How Does a C Debugger Work? (GDB Ptrace/x86 example)
When you use GDB, you can see that it has a complete control over your application process. Hit Ctrl-C while the application is running and the process execution stops, and GDB shows its current location, stack trace, etc.
But how can it do it?
How they don't work?
Let's start first with how it doesn't work. It doesn't simulate the execution, by reading and interpreting the binary instructions. It could, and that would work (that the way valgrind memory debugger works), but that would be too slow. Valgrind slows the application 1000x down, GDB doesn't. That's also the way virtual machines like Qemu work.
So, what's the trick? Black magic! ... no, that would be too easy.
Another guess? ... ? Hacking! yes, there's a good deal of that, plus help from the OS kernel.
First of all, there's one thing to know about Linux processes: parent processes can get additional information about their children, in particular the ability to ptrace them. And, you can guess, the debugger is the parent of the debuggee process (or it becomes, processes can adopt a child in Linux :-).
Linux Ptrace API
Linux ptrace API allows a (debugger) process to access low-level information about another process (the debuggee). In particular, the debugger can:
- read and write the debuggee's memory: PTRACE_PEEKTEXT, PTRACE_PEEKUSER, PTRACE_POKE...
- read and write the debuggee's CPU registers: PTRACE_GETREGSET, PTRACE_SETREGS,
- be notified of system events: PTRACE_O_TRACEEXEC, PTRACE_O_TRACECLONE, PTRACE_O_EXITKILL, PTRACE_SYSCALL (you can recognize the exec syscall, clone, exit, and all the other syscalls)
- control its execution: PTRACE_SINGLESTEP, PTRACE_KILL, PTRACE_INTERRUPT, PTRACE_CONT (notice the CPU single-stepping here)
- alter its signal handling: PTRACE_GETSIGINFO, PTRACE_SETSIGINFO
How is Ptrace implemented?
Ptrace implementation is outside of the scope of this post, but I don't want to move the black-box one step above, so let me explain quickly how it works (I'm no kernel expert, please correct me if I'm wrong and excuse me if I simplify too much :-).
Ptrace is part of Linux kernel, so it has access to all the kernel-level information about the process:
- reading and writing data? Linux's copy_to/from_user
- accessing CPU registers? easy with copy_regset_to/from_user. (There is nothing complicated here, as CPU registers are saved somewhere in Linux's struct task_struct * scheduler structures, when the process is unscheduled.

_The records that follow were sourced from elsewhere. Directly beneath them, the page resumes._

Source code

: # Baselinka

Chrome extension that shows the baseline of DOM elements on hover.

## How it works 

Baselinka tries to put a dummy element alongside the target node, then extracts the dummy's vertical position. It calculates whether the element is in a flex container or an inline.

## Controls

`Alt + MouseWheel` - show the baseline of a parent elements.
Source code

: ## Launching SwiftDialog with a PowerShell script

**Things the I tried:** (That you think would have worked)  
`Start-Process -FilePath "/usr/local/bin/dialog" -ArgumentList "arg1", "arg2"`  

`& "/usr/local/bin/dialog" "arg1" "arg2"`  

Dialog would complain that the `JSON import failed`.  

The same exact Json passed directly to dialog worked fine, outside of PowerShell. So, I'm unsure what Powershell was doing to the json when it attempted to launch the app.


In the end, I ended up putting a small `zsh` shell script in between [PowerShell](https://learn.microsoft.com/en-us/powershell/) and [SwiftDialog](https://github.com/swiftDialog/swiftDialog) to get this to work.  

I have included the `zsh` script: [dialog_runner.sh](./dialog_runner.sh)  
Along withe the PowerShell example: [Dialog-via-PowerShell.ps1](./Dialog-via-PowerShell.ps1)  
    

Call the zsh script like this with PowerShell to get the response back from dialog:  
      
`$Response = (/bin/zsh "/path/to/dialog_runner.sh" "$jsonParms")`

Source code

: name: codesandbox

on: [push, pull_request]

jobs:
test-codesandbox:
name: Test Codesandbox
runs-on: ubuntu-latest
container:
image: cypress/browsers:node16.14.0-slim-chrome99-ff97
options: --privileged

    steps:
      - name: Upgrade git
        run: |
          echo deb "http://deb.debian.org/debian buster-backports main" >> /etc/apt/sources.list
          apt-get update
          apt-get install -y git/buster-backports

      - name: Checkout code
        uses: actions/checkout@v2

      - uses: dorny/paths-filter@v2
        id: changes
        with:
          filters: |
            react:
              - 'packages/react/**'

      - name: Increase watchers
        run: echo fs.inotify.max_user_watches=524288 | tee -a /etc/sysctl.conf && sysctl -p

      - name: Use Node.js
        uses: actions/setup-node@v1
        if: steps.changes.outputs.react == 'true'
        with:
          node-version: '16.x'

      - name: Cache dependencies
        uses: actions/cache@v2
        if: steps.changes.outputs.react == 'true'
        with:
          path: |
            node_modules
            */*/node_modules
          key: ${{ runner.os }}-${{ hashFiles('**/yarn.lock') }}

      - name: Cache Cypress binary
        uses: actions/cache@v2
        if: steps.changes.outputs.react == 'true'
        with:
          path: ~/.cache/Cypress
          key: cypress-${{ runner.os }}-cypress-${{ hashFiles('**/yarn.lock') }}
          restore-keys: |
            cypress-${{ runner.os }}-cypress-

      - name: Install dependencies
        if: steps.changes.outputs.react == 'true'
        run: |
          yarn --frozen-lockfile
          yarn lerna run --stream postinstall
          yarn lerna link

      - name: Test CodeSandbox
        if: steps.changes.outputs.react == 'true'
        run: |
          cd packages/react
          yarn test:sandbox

- changing the signal handling? update field last_siginfo
- single-stepping? set the right flag (ARM, x86) on the task structure and, before triggering the execution, on the processor.

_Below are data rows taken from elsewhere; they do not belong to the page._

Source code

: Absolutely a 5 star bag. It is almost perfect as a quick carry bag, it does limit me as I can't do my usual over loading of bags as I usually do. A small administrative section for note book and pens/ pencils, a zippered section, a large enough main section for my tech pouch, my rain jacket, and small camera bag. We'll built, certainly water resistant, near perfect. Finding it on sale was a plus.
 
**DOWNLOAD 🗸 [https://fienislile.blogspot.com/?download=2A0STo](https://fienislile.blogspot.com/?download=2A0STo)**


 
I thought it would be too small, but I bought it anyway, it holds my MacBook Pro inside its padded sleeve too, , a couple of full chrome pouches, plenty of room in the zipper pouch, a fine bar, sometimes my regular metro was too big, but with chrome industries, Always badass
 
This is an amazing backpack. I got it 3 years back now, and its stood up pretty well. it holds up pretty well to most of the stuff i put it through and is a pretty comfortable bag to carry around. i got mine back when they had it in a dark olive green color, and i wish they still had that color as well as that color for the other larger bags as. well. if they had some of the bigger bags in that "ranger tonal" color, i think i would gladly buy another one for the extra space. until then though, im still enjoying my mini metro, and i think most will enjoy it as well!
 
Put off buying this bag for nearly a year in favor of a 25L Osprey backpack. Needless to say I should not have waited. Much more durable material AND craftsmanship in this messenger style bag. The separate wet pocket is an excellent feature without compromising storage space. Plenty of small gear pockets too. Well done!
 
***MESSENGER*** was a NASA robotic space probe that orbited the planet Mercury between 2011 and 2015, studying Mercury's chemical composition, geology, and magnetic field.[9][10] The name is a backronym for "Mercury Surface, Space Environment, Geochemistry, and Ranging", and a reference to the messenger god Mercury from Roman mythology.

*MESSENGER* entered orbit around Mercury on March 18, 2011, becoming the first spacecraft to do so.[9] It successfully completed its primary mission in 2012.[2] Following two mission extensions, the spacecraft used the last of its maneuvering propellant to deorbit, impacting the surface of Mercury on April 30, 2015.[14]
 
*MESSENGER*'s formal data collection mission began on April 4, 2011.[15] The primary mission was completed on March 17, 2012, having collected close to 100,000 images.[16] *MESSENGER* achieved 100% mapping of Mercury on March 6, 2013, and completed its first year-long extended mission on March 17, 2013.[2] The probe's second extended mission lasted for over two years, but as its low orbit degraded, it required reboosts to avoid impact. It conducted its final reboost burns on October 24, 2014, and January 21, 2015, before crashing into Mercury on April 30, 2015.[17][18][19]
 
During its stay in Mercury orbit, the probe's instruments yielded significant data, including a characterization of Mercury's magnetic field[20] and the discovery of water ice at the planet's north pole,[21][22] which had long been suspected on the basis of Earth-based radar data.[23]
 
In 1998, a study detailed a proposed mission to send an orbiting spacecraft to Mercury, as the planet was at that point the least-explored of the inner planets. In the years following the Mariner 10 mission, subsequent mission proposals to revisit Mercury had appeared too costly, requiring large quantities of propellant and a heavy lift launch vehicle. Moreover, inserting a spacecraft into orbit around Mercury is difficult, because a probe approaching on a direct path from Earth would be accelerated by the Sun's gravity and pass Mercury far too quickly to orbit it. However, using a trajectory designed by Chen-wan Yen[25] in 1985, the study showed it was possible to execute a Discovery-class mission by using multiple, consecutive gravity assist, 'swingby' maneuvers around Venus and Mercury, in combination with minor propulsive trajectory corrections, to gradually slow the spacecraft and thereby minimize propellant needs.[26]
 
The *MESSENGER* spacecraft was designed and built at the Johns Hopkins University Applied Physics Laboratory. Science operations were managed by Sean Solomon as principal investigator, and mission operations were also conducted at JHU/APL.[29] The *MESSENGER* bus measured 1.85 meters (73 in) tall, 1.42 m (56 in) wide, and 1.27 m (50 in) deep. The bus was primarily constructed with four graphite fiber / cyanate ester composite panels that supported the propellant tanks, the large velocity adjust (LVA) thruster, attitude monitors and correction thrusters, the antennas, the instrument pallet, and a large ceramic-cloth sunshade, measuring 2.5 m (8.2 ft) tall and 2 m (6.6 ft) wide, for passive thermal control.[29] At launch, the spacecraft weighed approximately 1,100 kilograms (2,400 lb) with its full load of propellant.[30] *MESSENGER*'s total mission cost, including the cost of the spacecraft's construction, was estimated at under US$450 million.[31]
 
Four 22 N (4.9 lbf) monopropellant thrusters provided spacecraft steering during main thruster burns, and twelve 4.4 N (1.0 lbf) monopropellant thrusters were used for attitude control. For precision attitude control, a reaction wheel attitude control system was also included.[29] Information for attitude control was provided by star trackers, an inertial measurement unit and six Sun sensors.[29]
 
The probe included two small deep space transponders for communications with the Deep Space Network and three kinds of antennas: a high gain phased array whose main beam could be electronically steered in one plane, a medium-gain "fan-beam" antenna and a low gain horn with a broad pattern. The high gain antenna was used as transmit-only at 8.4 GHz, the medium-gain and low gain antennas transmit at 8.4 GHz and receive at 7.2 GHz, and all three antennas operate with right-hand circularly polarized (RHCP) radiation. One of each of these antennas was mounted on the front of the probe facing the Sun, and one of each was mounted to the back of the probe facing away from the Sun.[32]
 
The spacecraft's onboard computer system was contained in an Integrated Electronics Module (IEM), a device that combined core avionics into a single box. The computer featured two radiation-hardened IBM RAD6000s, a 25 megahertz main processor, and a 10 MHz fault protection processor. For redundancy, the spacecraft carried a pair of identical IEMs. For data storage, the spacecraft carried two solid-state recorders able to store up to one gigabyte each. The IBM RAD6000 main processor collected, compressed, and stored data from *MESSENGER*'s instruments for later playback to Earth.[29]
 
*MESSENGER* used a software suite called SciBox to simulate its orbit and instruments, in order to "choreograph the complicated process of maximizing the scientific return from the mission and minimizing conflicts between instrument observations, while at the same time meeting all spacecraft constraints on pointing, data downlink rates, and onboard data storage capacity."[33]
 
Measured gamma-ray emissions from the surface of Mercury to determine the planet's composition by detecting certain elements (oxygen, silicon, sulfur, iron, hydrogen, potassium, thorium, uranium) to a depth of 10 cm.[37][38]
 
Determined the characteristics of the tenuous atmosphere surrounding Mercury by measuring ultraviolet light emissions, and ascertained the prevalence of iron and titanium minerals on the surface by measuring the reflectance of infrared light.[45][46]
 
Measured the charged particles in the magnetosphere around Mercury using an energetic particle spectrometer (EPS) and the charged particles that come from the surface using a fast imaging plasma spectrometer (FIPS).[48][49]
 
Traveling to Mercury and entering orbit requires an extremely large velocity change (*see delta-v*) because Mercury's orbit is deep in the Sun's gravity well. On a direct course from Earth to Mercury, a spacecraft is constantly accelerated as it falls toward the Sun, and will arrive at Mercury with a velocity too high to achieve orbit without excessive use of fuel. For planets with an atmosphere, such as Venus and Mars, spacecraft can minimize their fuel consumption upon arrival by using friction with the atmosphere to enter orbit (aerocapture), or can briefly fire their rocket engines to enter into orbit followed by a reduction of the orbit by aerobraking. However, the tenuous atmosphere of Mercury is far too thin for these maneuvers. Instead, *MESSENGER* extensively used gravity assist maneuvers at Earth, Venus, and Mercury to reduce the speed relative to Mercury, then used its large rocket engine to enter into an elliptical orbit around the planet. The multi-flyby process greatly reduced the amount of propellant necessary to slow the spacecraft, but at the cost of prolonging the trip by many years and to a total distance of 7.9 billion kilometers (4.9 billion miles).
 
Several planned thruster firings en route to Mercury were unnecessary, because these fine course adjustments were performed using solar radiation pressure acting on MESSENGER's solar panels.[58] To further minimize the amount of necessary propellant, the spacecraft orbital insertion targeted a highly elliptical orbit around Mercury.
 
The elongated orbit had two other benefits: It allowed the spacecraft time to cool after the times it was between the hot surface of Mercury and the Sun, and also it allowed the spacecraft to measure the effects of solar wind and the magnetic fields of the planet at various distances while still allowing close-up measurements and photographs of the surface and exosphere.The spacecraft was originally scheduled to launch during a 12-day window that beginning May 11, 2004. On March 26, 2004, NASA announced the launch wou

- Ptrace is also hooked (search for function ptrace_event) in many scheduling operations, so that it can send a SIGTRAP signal to the debugger if requested (PTRACE_O_TRACEEXEC option and its family).
What about systems without Ptrace?
The explanation above targeted Linux native debugging, but it's valid for most of the other environments. To get a clue on what GDB asks to its different targets, you can take a look at the operations of its target stack.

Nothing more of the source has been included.